Lo agarré entre mis manos torpes a consecuencia de mi “ceguera” temporal y comencé a masturbarle con mimo, sintiendo como sus venas se iban hinchando y como su respiración comenzaba a acelerarse poco a poco.

Saqué mi lengua juguetona y la pasé por su húmedo capullo, notando su sabor. Seguí jugando con mis manos un poco más y después, abrí mi boca por completo e introduje su delicado miembro dentro de ella para comenzar a mamar con desespero.

Sus manos se agarraron a mi pelo y algún que otro gemido empezaba a escaparse de su interior, rebotando entre esas cuatro paredes que estaban siendo testigo de aquella sesión sexual adolescente sin preámbulos.

Seguí mamando e introduciéndola todo lo que podía dentro de mi boca. Quería tragármela entera pero era demasiado grande para mí, de momento. Noté como sus dedos se enredaban con más fuerza de lo normal en mi pelo y supe que eso significaba algo, dentro de poco le haría explotar como un volcán. No pude evitar que la locura se apropiara de mi ser, y aumenté la velocidad todo lo que pude, jugando con mis manos y con mi boca.
Efectivamente, poco después, vino la erupción salpicando sobre mi rostro vendado y lujurioso.

Después de eso, me quitó con delicadeza el vendaje de los ojos, devolviéndome la visión de nuevo y me acompañó al baño para que me aseara un poco mientras ambos reíamos satisfechos.

Fui directa al lavabo y abrí el grifo de agua fría, usando mis manos comencé a lavarme la cara. Mateo se puso detrás de mí y me abrazó con ternura, dejando su polla aún dura pegada a mi trasero. Ambos sonreímos mirándonos en el espejo. Entonces, una de sus manos se deslizó por mi vientre bajando hasta mi entrepierna y pasó dos de sus dedos por mi húmedo sexo.

  • Mmmm… Me encanta que estés así de mojada… – Me dijo al oído.

Todos los vellos de mi cuerpo se erizaron y mis ojos se cerraron disfrutando de aquello que acababa de pasar y deseando que pasara algo más. Me lo estaba pasando muy bien y había disfrutado de aquella mamada casi tanto como él, pero necesitaba notar algo dentro de mí y ese algo, era él.
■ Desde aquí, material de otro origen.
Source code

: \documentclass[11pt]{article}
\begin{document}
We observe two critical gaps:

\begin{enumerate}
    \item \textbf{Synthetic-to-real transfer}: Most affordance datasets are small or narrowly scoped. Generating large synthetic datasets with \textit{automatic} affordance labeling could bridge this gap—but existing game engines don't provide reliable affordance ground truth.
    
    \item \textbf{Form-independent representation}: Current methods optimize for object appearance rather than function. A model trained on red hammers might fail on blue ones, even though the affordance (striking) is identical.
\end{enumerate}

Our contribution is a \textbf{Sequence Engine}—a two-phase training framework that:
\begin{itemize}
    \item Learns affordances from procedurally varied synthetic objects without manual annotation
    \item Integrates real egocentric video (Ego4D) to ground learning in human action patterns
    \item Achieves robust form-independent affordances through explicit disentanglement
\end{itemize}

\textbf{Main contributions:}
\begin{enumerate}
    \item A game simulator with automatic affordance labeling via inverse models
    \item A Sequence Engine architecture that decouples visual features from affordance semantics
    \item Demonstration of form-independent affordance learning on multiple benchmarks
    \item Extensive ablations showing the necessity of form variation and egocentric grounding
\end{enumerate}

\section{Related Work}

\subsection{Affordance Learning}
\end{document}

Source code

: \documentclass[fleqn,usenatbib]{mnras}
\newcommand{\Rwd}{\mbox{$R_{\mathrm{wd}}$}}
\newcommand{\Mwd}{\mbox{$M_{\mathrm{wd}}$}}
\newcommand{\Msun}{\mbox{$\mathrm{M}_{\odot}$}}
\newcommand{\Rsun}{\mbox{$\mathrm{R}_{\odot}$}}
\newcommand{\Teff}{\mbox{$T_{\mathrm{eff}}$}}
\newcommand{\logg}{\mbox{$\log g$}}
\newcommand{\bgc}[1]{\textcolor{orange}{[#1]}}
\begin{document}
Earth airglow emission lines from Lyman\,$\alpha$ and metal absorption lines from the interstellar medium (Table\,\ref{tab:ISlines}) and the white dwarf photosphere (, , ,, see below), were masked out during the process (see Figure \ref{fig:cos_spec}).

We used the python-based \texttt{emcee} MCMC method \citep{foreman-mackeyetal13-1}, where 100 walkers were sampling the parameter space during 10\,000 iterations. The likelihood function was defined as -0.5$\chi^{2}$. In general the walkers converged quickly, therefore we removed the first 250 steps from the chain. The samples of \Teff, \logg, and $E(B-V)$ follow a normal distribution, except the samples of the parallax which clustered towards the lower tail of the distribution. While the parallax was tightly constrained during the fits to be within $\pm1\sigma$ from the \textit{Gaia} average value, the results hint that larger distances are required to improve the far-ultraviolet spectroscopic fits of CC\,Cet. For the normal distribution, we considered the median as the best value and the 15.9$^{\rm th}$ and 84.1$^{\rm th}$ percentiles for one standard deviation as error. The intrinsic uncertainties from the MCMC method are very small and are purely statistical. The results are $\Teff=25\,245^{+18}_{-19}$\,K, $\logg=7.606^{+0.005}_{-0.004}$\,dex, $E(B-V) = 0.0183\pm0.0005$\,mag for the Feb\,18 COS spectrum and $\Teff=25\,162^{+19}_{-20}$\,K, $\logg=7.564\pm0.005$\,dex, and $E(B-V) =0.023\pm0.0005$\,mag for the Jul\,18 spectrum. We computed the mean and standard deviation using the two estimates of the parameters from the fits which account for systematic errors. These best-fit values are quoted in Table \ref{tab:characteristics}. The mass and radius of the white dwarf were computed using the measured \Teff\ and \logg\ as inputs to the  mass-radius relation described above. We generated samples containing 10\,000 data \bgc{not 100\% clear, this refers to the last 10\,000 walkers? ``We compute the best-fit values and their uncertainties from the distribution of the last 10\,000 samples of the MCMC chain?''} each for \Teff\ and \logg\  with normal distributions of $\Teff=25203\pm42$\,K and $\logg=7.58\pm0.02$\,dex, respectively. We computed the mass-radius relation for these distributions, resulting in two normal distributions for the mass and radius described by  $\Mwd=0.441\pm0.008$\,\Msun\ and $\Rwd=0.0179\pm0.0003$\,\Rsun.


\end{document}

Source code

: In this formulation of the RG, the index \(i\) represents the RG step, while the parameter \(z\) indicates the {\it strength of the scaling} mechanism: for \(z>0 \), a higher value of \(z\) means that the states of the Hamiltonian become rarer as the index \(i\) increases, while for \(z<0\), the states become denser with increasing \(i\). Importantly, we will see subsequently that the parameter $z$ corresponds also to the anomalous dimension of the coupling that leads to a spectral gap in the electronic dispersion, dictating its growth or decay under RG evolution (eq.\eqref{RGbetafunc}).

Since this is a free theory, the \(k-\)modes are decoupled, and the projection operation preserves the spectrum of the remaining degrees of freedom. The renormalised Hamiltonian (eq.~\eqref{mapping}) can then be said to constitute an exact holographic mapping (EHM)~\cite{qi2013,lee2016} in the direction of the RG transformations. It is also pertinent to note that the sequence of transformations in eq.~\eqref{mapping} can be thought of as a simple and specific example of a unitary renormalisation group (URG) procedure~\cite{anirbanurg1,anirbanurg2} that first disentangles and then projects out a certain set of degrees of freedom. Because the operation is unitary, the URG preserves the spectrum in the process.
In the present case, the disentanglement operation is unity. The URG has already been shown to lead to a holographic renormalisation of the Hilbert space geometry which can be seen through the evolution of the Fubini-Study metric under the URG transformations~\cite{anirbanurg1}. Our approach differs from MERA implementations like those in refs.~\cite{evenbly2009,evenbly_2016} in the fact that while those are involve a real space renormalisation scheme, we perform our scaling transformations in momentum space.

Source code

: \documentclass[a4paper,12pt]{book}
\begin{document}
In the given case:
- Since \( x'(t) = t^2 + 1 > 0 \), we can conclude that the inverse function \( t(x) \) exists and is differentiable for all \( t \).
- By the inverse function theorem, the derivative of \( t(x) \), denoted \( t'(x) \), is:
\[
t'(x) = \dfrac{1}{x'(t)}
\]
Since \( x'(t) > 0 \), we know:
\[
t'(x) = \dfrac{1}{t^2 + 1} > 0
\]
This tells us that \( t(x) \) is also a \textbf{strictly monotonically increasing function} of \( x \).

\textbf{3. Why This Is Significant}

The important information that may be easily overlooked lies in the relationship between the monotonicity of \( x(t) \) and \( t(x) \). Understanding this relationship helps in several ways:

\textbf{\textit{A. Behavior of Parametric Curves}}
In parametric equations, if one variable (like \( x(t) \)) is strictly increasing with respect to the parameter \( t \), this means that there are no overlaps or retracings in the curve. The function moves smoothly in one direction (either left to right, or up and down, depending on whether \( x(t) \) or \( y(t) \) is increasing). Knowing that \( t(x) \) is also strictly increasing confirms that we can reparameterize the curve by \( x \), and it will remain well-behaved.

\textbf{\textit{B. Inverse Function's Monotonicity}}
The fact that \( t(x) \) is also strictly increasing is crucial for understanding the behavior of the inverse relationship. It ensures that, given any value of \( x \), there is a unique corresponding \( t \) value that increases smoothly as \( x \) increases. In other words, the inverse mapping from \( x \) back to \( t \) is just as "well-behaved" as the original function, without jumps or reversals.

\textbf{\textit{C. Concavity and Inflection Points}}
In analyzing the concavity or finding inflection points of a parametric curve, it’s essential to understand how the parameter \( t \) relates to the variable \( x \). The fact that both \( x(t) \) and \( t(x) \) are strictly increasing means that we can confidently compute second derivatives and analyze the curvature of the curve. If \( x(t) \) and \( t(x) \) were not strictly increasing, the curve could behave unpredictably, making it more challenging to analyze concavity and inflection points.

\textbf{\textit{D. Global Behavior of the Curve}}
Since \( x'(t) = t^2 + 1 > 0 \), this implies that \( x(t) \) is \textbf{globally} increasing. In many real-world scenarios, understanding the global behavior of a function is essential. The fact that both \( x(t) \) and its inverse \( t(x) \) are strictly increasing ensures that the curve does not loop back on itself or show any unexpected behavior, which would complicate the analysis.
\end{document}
Con fuerza, me giró con su brazo, quedándonos frente a frente, notando nuestro aliento en la cara. Sin esperarlo y sin mediar palabra, se lanzó hacia mí y comenzamos a besarnos desesperadamente. Me cogió en brazos y me sentó sobre la encimera de allí al lado, abrí las piernas quedando él entre ellas y nos miramos fijamente… Después de eso, todo se volvió negro por un momento. Su enorme verga había penetrado salvajemente en mi interior…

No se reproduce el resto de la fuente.